Task goal> "[505-Arctic Monekeys](https://youtu.be/qU9mHegkTc4)" appears in one line; retype that line and all lines following it through the end of the records, with nothing left out or added.

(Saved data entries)
+++

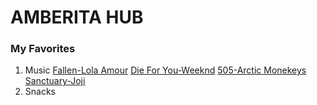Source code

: 
# AMBERITA HUB
### My Favorites
1. Music
[Fallen-Lola Amour](https://youtu.be/Sk0QCtUbyDk)
[Die For You-Weeknd](https://youtu.be/QLCpqdqeoII)
[505-Arctic Monekeys](https://youtu.be/qU9mHegkTc4)
[Sanctuary-Joji](https://youtu.be/oKL0erZSAdM)
2. Snacks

+++

Exercise result>
[505-Arctic Monekeys](https://youtu.be/qU9mHegkTc4)
[Sanctuary-Joji](https://youtu.be/oKL0erZSAdM)
2. Snacks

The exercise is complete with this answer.